在开源领域,有一些库和工具专门用于 GPU 监控和管理。以下是几个常见的开源 GPU 监控库:
在开源领域,有一些库和工具专门用于 GPU 监控和管理。以下是几个常见的开源 GPU 监控库:
-
ROCm (Radeon Open Compute):
- ROCm 是 AMD 的开源计算平台,支持 GPU 监控和管理。它包括许多工具和库,用于高性能计算和深度学习工作负载。
- 官网链接: ROCm
-
NVIDIA Management Library (NVML):
- NVML 是 NVIDIA 提供的 API 库,用于监控和管理 NVIDIA GPU。
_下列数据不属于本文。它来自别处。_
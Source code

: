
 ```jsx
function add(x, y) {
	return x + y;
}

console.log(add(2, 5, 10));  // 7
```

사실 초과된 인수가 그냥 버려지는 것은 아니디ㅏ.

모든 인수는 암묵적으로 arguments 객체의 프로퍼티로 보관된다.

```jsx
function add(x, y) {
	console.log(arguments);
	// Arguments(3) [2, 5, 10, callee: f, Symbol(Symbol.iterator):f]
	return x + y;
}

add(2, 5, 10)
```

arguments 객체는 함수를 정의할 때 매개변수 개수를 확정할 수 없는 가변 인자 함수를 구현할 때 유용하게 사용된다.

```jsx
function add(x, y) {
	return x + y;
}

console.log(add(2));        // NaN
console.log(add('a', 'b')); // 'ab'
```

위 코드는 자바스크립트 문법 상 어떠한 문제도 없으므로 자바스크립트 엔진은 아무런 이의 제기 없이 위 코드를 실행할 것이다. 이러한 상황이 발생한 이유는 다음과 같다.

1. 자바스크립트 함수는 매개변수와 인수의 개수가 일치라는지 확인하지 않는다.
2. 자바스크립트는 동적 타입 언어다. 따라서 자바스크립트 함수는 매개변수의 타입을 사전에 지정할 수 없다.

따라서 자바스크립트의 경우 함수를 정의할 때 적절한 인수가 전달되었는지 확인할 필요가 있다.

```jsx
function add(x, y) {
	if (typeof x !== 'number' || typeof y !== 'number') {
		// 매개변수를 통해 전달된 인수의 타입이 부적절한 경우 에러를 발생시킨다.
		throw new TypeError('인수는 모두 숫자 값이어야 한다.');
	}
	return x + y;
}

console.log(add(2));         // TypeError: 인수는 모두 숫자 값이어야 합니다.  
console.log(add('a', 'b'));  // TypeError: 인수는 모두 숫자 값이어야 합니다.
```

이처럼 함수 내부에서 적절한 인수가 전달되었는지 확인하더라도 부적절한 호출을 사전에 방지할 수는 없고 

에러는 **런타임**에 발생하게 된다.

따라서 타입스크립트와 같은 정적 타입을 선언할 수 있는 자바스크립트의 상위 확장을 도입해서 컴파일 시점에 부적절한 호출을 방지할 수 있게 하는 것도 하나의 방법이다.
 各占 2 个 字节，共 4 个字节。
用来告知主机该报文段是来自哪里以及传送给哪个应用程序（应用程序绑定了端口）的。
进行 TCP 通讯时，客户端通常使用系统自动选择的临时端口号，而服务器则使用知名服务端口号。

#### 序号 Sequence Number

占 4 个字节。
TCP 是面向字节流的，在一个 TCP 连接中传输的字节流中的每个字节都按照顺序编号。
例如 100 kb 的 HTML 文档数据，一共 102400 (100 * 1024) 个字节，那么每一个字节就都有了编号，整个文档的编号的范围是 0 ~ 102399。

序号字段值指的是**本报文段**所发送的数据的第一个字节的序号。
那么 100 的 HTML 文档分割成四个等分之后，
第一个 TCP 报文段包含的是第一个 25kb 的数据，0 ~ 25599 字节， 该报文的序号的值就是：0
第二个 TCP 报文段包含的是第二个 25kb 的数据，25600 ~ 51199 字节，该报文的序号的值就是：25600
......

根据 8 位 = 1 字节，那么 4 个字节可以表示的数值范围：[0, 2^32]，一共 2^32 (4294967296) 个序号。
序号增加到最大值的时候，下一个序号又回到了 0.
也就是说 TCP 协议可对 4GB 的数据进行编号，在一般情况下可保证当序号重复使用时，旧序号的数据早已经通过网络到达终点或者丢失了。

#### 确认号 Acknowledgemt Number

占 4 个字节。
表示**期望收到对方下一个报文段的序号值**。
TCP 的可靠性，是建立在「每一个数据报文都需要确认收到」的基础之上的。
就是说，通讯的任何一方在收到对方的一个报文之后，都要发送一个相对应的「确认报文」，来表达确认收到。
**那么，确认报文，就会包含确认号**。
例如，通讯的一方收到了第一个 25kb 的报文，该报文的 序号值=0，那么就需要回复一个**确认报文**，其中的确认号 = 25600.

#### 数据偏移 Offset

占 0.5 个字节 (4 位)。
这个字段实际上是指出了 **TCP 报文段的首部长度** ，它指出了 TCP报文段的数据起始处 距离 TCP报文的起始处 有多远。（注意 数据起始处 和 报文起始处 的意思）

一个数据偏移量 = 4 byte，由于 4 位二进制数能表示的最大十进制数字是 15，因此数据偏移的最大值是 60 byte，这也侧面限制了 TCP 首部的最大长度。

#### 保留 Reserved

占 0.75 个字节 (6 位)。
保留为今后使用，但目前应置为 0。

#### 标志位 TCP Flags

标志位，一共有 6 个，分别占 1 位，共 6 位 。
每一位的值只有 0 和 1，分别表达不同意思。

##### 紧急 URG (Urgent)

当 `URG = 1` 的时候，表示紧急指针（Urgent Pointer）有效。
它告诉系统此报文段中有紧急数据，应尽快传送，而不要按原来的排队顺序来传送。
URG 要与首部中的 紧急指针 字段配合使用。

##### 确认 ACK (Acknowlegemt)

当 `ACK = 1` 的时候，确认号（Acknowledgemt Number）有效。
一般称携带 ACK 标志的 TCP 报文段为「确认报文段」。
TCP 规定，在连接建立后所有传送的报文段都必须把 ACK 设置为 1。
虽然 NVML 本身不是开源的,但它可以在开源项目中使用。
- 示例项目: pynvml 是一个 Python 包装器,可以通过 Python 访问 NVML。
-
nvidia-smi:
- nvidia-smi 是 NVIDIA 提供的命令行工具,用于监控和管理 GPU。虽然它本身不是库,但可以通过脚本调用来获取 GPU 信息。
- 可以与 Python 等语言结合使用以编写自定义监控脚本。
-
PyNVML:
- PyNVML 是基于 NVML 的 Python 封装库,用于轻松地在 Python 应用程序中使用 NVML 提供的功能。
- GitHub 项目: pynvml
-
GPUtil:
- GPUtil 是一个简单的 Python 库,用于轻松获取 GPU 统计数据,例如 GPU 使用率、内存使用率等。它利用了 nvidia-smi 命令行工具来获取数据。
- GitHub 项目: GPUtil
-
AMDuProf:
- AMD 的开源用户性能工具,用于分析和调试 AMD GPU 和 CPU 性能。
- 官网链接: AMDuProf
-
GLXOSD:
- GLXOSD 是一个开源的 Linux 工具,用于显示 GPU 和 CPU 的实时性能数据,适用于 OpenGL 和 Vulkan 应用程序。
- GitHub 项目: GLXOSD
-
intel-gpu-tools:
- intel-gpu-tools 是一个开源项目,包含了一组用于调试和测试 Intel 集成 GPU 的工具。
- GitHub 项目: intel-gpu-tools
这些工具和库提供了不同程度的 GPU 监控和管理功能,适用于不同的操作系统和硬件平台。选择合适的工具取决于你具体的硬件需求和开发环境。